═══ Data for analysis ═══

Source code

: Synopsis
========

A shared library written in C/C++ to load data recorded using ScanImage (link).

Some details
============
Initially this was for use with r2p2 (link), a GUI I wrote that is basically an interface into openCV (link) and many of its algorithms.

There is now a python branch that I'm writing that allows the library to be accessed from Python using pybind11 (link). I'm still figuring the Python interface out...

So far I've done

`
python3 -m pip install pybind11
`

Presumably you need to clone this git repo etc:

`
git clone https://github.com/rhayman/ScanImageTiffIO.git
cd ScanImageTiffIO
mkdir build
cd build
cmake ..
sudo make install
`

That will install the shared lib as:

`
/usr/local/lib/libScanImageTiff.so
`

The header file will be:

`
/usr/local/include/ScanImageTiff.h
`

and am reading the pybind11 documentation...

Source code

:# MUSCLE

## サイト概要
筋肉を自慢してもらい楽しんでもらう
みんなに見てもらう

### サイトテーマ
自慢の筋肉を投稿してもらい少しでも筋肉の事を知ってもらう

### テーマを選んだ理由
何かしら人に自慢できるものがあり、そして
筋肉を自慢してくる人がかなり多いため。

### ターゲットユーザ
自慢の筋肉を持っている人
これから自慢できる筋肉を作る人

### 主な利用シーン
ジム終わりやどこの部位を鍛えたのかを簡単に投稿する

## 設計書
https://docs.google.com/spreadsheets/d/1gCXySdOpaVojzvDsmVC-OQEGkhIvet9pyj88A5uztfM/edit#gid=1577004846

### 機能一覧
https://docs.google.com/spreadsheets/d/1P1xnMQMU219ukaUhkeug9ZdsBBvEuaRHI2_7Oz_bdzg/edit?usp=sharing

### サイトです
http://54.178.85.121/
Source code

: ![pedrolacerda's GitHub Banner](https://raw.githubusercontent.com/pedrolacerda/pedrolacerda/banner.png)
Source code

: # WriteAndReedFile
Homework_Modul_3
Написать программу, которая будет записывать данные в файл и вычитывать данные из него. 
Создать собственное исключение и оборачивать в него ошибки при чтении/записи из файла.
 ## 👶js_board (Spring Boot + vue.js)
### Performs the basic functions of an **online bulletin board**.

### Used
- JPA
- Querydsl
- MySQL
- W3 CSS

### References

═══

## Work required
Determine how many lines of the records above hold the word "edit" and give the number with nothing added.

## Task answer
2